══ Material supplied

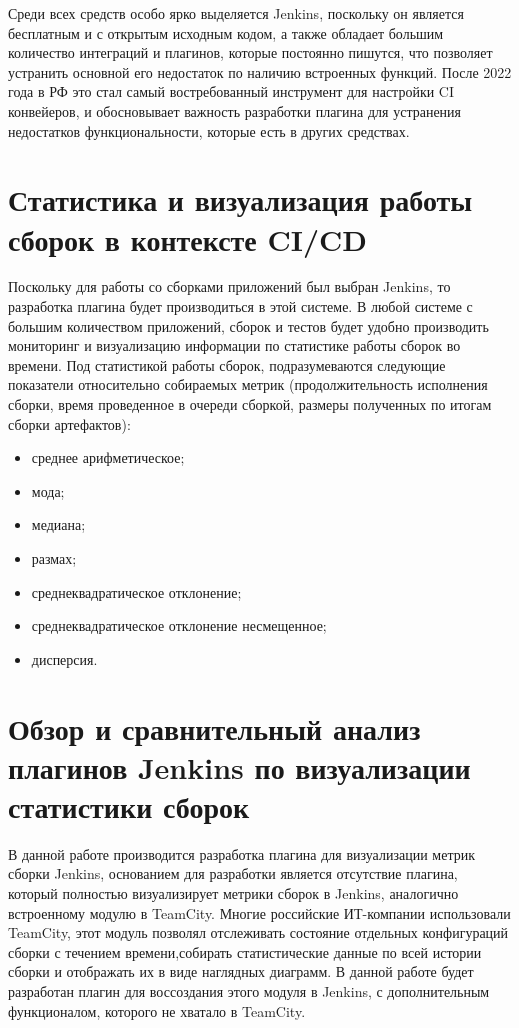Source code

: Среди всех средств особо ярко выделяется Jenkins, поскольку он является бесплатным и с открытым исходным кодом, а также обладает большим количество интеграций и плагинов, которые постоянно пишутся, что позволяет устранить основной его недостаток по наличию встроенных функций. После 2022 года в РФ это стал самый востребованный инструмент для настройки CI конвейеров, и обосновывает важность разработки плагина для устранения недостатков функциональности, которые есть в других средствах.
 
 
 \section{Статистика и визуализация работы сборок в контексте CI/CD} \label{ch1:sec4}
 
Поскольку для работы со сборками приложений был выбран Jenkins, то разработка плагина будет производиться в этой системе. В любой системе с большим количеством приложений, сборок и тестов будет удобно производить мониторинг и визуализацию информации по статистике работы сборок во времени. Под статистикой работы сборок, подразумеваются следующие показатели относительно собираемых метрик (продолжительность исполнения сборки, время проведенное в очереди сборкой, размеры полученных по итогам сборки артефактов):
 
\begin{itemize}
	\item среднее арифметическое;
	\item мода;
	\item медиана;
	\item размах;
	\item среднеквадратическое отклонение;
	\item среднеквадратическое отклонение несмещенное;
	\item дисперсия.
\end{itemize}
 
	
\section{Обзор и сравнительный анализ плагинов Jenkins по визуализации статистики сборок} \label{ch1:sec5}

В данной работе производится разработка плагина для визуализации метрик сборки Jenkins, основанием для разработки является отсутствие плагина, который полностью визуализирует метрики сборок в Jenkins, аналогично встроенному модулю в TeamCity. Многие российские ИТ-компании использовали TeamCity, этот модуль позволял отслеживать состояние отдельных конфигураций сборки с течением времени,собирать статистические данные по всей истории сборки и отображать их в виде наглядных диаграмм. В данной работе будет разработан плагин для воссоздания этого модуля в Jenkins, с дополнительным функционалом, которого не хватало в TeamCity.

════
══ Material supplied

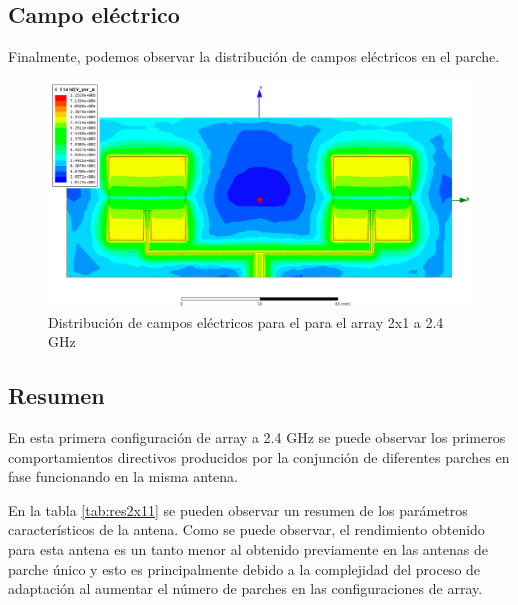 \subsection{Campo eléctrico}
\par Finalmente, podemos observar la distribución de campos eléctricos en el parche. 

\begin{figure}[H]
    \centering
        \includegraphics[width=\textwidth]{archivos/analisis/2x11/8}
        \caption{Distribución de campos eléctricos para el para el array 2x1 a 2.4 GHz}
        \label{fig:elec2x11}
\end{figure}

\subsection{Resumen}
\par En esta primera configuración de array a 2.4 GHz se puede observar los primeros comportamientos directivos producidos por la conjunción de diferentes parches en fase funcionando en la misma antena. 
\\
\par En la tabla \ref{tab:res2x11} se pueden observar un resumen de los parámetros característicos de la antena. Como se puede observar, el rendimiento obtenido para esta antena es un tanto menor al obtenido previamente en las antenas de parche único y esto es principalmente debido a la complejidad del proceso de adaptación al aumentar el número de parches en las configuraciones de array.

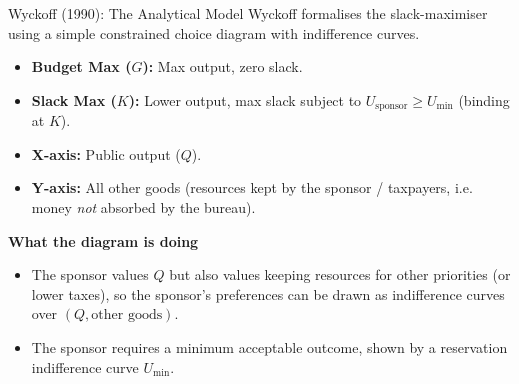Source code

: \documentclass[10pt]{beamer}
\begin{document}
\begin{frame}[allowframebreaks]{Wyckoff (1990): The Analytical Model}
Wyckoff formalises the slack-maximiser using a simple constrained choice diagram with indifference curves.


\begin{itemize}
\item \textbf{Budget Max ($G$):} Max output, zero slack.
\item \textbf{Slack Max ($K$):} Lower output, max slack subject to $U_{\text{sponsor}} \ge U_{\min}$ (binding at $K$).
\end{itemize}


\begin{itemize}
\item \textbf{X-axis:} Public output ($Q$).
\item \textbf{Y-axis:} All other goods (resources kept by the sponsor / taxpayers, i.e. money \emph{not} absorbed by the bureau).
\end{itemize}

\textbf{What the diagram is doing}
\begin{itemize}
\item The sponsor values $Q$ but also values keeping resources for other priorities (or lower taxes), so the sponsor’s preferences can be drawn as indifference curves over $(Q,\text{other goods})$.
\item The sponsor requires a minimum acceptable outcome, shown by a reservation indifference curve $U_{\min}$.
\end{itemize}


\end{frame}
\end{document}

════
══ Material supplied

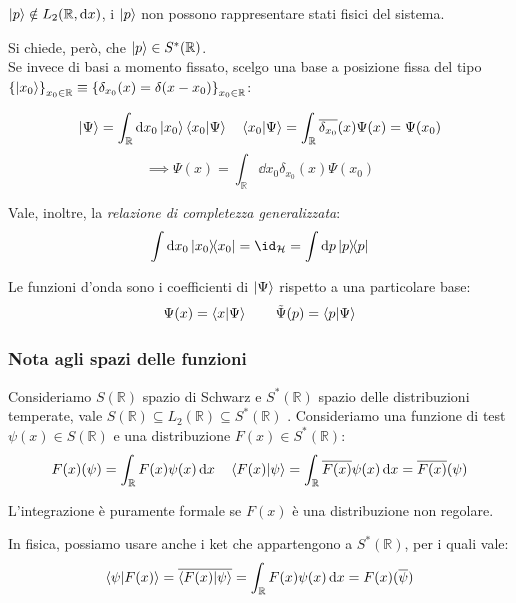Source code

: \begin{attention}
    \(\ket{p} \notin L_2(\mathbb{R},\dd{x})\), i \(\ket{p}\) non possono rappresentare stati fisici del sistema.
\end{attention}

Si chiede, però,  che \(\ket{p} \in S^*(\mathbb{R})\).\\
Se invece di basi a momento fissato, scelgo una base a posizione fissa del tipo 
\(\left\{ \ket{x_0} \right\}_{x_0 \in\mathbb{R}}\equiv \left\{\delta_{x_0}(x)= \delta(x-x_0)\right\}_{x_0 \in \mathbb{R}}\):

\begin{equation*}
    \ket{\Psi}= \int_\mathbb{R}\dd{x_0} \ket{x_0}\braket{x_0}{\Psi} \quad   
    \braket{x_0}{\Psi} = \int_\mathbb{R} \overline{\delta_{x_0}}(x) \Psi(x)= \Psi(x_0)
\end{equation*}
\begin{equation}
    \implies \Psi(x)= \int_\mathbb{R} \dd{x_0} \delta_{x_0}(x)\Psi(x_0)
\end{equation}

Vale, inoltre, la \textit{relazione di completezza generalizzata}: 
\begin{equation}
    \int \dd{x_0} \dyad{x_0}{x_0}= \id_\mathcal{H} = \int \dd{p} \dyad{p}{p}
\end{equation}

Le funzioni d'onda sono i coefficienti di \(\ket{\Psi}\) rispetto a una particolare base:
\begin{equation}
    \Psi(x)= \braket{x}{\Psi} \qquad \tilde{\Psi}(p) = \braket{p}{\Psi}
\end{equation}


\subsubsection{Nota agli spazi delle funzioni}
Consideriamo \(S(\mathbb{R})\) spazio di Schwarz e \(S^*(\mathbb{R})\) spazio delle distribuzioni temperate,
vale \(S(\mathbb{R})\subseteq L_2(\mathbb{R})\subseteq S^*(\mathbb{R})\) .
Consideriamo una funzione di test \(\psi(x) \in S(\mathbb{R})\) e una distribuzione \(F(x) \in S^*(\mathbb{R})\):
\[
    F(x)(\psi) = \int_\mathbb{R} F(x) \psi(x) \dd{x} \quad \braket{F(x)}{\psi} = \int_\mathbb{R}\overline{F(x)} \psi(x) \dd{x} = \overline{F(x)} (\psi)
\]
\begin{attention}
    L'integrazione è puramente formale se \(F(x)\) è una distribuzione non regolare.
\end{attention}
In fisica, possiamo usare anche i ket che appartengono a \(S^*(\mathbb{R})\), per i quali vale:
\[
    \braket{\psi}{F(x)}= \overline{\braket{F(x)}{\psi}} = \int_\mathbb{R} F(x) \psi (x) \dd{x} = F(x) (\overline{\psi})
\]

════

● Task to carry out
For the entries above, please state how many lines contain the string "плагинов"; give the number and nothing else.

● Response below
2